--- Input Enclosed Below ---
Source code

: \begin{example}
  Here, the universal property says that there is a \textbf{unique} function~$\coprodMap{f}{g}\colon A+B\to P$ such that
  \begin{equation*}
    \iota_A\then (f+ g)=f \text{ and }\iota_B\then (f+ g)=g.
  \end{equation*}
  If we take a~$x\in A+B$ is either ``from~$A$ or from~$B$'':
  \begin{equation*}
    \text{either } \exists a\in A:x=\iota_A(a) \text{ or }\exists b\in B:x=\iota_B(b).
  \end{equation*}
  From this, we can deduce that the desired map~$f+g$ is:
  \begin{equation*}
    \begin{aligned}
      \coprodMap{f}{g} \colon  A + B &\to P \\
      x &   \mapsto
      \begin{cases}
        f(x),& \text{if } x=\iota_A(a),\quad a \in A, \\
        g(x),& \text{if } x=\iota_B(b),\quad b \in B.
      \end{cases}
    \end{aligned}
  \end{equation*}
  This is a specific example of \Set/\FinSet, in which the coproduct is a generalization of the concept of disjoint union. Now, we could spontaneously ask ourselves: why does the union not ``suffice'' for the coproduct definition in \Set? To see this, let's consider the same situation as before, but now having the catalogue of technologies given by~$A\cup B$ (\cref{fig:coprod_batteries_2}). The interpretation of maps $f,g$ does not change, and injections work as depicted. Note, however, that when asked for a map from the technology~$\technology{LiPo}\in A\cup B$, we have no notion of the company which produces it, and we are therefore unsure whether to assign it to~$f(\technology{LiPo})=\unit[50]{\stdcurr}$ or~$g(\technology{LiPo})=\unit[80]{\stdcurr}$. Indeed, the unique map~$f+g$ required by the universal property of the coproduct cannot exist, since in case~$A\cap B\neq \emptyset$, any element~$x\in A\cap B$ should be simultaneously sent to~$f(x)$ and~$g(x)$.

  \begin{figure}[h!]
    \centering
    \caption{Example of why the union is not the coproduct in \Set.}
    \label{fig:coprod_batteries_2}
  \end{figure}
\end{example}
--- End of Enclosed Input ---
§ **Goal of the exercise**: The lines to return are those holding the string "coproduct" anywhere in the listing above.

§ **Response box**:
  This is a specific example of \Set/\FinSet, in which the coproduct is a generalization of the concept of disjoint union. Now, we could spontaneously ask ourselves: why does the union not ``suffice'' for the coproduct definition in \Set? To see this, let's consider the same situation as before, but now having the catalogue of technologies given by~$A\cup B$ (\cref{fig:coprod_batteries_2}). The interpretation of maps $f,g$ does not change, and injections work as depicted. Note, however, that when asked for a map from the technology~$\technology{LiPo}\in A\cup B$, we have no notion of the company which produces it, and we are therefore unsure whether to assign it to~$f(\technology{LiPo})=\unit[50]{\stdcurr}$ or~$g(\technology{LiPo})=\unit[80]{\stdcurr}$. Indeed, the unique map~$f+g$ required by the universal property of the coproduct cannot exist, since in case~$A\cap B\neq \emptyset$, any element~$x\in A\cap B$ should be simultaneously sent to~$f(x)$ and~$g(x)$.
    \caption{Example of why the union is not the coproduct in \Set.}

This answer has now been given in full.